Start of Given entries

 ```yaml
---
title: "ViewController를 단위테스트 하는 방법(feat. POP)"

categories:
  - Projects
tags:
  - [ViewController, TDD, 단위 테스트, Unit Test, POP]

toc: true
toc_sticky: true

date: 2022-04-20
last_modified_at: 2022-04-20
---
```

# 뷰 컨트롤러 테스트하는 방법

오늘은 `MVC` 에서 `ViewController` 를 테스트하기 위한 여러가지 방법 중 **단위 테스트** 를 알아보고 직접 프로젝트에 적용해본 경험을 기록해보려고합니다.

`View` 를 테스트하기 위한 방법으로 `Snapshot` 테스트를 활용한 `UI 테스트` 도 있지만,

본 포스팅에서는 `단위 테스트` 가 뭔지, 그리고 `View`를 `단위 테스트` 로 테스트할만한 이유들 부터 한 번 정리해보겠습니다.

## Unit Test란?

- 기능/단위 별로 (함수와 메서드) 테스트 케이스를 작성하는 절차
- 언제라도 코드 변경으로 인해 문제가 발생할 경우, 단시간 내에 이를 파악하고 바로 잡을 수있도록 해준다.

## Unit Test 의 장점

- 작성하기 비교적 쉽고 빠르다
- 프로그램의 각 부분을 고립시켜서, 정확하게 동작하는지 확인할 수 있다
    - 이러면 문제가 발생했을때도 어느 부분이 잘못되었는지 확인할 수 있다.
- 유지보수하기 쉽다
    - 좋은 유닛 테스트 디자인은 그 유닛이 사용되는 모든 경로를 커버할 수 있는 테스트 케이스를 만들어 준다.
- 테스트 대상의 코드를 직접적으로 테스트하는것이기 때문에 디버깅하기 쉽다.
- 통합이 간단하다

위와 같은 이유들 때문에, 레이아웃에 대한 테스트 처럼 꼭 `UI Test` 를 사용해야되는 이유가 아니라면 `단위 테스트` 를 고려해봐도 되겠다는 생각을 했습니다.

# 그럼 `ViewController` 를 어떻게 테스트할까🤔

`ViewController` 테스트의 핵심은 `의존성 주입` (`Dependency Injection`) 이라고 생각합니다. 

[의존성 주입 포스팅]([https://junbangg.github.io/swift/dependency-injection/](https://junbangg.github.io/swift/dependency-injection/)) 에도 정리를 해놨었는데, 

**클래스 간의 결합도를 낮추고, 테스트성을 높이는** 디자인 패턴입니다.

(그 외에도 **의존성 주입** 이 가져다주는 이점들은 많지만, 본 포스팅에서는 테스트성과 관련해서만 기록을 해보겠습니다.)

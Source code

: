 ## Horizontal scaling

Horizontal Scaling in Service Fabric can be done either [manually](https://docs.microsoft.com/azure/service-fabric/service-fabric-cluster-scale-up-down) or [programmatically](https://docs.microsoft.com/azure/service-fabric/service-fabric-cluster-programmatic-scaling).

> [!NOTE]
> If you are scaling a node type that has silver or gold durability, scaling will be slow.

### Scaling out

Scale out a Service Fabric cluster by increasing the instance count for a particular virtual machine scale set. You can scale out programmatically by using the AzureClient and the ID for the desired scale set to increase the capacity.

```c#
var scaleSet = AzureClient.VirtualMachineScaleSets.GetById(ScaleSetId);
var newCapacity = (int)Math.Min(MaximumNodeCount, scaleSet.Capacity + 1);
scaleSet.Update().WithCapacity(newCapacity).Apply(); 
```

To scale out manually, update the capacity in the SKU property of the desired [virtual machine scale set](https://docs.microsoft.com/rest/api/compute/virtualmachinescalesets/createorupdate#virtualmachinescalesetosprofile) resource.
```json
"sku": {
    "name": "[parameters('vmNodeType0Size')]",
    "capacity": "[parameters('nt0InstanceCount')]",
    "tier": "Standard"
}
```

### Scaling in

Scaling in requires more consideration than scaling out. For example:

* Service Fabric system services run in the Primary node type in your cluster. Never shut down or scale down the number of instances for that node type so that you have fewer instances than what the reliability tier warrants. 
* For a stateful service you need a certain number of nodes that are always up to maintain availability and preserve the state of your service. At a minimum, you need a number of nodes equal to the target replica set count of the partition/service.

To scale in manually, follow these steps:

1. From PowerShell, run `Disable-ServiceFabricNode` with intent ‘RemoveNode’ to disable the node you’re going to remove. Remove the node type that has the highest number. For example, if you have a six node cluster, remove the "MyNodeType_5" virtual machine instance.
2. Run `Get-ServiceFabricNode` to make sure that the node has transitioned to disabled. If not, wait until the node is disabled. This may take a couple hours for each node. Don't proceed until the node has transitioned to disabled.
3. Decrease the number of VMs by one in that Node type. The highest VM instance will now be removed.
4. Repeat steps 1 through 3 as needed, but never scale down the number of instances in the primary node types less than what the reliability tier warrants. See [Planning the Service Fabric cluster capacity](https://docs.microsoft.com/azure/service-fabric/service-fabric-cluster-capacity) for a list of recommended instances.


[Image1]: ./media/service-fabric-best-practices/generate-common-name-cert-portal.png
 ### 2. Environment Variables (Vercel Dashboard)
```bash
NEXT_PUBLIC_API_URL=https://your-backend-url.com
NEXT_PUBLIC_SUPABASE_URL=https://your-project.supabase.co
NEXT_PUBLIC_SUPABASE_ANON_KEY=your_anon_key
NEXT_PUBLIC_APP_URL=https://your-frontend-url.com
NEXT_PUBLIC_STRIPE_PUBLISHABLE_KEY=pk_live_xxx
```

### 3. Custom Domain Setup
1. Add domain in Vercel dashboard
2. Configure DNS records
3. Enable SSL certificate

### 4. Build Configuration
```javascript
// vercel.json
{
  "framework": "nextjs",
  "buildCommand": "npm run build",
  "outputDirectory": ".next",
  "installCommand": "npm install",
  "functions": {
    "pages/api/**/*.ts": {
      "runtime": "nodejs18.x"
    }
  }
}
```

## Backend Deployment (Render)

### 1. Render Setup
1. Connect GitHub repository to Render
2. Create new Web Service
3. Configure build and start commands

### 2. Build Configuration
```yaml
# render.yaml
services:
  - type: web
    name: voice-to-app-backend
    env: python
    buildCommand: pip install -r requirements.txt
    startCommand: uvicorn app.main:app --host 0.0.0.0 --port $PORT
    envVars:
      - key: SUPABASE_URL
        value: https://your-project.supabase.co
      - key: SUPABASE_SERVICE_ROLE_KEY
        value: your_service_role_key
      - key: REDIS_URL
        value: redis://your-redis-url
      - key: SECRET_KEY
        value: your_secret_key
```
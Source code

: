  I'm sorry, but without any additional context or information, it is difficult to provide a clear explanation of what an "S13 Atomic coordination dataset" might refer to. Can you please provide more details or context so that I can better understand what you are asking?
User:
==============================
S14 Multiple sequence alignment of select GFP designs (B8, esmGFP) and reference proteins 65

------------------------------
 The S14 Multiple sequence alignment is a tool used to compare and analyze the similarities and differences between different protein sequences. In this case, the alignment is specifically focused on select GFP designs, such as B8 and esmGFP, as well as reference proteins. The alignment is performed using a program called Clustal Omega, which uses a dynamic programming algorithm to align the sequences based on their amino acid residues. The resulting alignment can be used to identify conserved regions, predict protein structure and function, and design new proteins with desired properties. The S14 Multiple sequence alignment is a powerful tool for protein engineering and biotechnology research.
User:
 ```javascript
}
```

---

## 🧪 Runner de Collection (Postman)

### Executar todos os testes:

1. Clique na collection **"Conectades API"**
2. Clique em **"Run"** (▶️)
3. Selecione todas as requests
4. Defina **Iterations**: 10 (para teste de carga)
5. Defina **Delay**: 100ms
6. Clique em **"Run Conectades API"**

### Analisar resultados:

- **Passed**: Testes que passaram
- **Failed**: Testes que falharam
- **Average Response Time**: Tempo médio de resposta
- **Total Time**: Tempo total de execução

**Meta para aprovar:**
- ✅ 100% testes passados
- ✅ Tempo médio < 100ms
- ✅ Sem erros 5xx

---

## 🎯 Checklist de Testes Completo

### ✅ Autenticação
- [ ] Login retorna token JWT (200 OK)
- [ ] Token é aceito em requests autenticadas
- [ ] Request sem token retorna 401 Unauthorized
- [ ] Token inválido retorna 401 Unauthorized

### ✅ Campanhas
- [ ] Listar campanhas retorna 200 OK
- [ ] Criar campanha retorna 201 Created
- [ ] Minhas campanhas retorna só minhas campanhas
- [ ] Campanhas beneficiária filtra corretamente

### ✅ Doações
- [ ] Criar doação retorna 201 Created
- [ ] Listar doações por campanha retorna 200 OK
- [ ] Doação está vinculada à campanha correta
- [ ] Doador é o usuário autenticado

End of Given entries

**What the task requires**
Could you please retype the lines from the start of the data through the line with "# 뷰 컨트롤러 테스트하는 방법", both included, and nothing else?

**Your response**
 ```yaml
---
title: "ViewController를 단위테스트 하는 방법(feat. POP)"

categories:
  - Projects
tags:
  - [ViewController, TDD, 단위 테스트, Unit Test, POP]

toc: true
toc_sticky: true

date: 2022-04-20
last_modified_at: 2022-04-20
---
```

# 뷰 컨트롤러 테스트하는 방법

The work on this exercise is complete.